Detroit wins Rust Belt artist conference
Event highlights industrial cities’ assets Read full article in Crains Detroit Business
Detroit has won a bid to host the third From Rust Belt to Artist Belt conference, an event showcasing the assets Midwestern industrial cities have to support artists and artist-based community development.
Wayne State University‘sTechTown led the city’s bid for the conference, working with a number of other local organizations, including The Heidelberg Project,Contemporary Art Institute of Detroit, Museum of Contemporary Art and Design and WSU College of Fine, Performing, and Communication Arts.
The group should know in the next couple of weeks when the conference will be held, said Julie Brock, development director for TechTown.

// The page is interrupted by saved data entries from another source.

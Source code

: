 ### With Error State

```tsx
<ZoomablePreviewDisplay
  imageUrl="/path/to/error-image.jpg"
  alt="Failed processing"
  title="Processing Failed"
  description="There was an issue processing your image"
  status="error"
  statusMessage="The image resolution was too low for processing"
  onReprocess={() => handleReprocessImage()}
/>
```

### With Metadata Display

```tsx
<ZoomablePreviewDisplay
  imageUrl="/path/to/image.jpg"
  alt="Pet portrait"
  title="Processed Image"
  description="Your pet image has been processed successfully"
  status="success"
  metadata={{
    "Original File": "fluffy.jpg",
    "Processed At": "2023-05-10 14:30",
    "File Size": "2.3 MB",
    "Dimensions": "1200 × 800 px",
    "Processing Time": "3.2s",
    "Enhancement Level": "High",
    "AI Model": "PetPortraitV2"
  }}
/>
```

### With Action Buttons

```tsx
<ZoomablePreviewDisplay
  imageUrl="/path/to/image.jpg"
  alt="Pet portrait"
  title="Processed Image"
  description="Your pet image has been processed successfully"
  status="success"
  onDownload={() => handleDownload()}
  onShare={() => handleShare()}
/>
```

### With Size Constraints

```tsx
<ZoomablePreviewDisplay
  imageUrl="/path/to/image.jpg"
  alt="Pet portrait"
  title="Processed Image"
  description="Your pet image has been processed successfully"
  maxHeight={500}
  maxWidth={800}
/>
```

TechTown has hired Leslie Sobel, an independent artist from Milan and president of the Milan Area Arts Council, to help plan the conference and to expand participation of arts organizations beyond Detroit to those in other Southeast Michigan counties, Brock said.
“The conference is centered on the idea that rust belt cities are the perfect breeding ground for new artists, with low-cost living, industrial spaces and open land you can’t get in New York or (Los Angeles,)” Brock said.
“Because it’s been so successful in Cleveland the past two years, they wanted one of the other rust belt cities to take it.”
Cleveland’s Community Partnership for Arts and Culture started the conference two years ago.
“In a city like Cleveland or Detroit, what we typically have seen or framed as a real disadvantage or problem in these communities (vacant housing, land and warehouses) actually is affording artists an opportunity to be creative and to go out and do something like the Heidelberg Project,” said Seth Beattie, program manager at the Community Partnership for Arts and Culture.
An artist living in New York likely will not be able to experiment and open a gallery or launch a community arts project in a vacant parcel because there’s such a scarcity of land, he said.
“Collectively, we in the industrial Midwest have things in our communities in which artists can carry out there work. There are specific amenities we have compared to newer cities,” Beattie said.
Industrial cities in the U.S have strong arts and culture sectors because the arts were heavily endowed at the turn of the century, largely by philanthropists who’d made their fortunes in industries.
That offers artists employment opportunities and a strong base of arts supporters, Beattie said.
The industrial Midwestern cities also have very affordable access to space that allows artists to be creative and use their imaginations in the ways they live their lives, he said.
Detroit’s Russell Industrial complex, for example, has literally hundreds of thousands of square feet of affordable space where artists can come to work, Beattie said.
If you were looking at a similar building in New York or San Francisco, developers might not be inclined to gear that building to artists. And even if they did, it would be exclusive to artists who could afford a very high-cost space, he said.
In Detroit’s proposal to host the Rust Belt to Artist Belt conference, “there was a lot of passion to talk about creative ways to revitalize neighborhoods and support artists,” Beattie said.
“Detroit was specifically chosen because of the collaborative nature of the proposal and the amazing work that’s going on in (the city) right now.”